Visualization and In Situ Ablation of Intracellular Bacterial Pathogens through Metabolic Labeling

Protected by the host cells, the hidden intracellular bacteria are typically difficult to kill by common antibiotics and cannot be visualized without complex cellular pretreatments. Herein, we successfully developed a bacteria‐metabolizable dual‐functional probe TPEPy‐d‐Ala, which is based on d‐alanine and a photosensitizer with aggregation‐induced emission for fluorescence turn‐on imaging of intracellular bacteria in living host cells and photodynamic ablation in situ. Once metabolically incorporated into bacterial peptidoglycan, the intramolecular motions of TPEPy‐d‐Ala are inhibited, leading to an enhanced fluorescent signal, which allows the clear visualization of the intracellular bacteria. Moreover, TPEPy‐d‐Ala can effectively ablate the labeled intracellular bacteria in situ owing to covalent ligation to peptidoglycan, yielding a low intracellular minimum inhibitory concentration (MIC) of 20±0.5 μg mL−1, much more efficient than that of a commonly used antibiotic, vancomycin.

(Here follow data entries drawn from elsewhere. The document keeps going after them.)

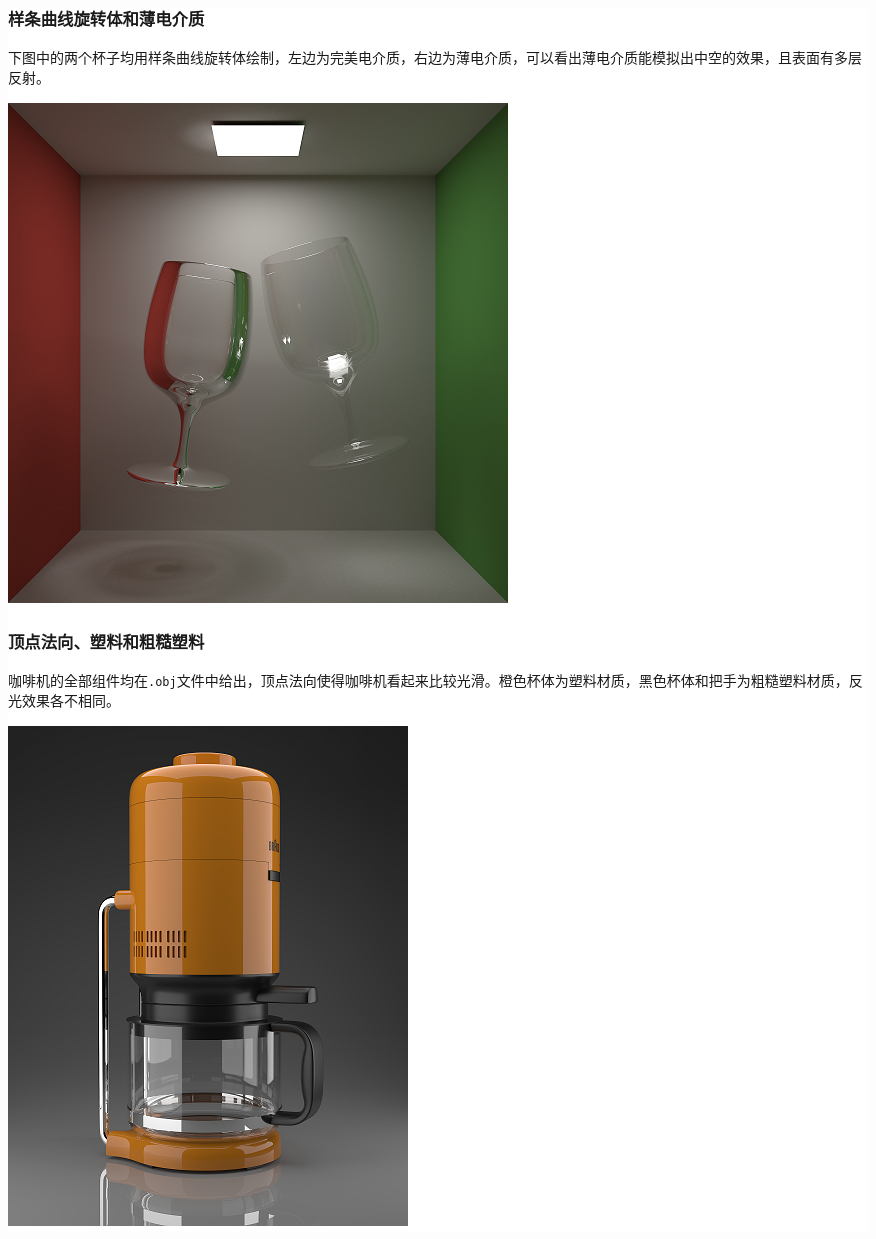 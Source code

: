 ### 样条曲线旋转体和薄电介质
下图中的两个杯子均用样条曲线旋转体绘制，左边为完美电介质，右边为薄电介质，可以看出薄电介质能模拟出中空的效果，且表面有多层反射。

![spline](https://github.com/zhourunlong/ComputerGraphics/raw/master/RT/doc_resource/spline.bmp)

### 顶点法向、塑料和粗糙塑料
咖啡机的全部组件均在`.obj`文件中给出，顶点法向使得咖啡机看起来比较光滑。橙色杯体为塑料材质，黑色杯体和把手为粗糙塑料材质，反光效果各不相同。

![coffee](https://github.com/zhourunlong/ComputerGraphics/raw/master/RT/doc_resource/coffee.bmp)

Search and destroy: A bacteria‐metabolizable probe, TPEPy‐d‐Ala, was designed to covalently label intracellular bacteria in living host cells. Additionally, the probe can effectively ablate the labeled bacteria in situ owing to covalent ligation to peptidoglycan, yielding a minimum inhibitory concentration of 20±0.5 μg mL−1, which is lower than that of vancomycin.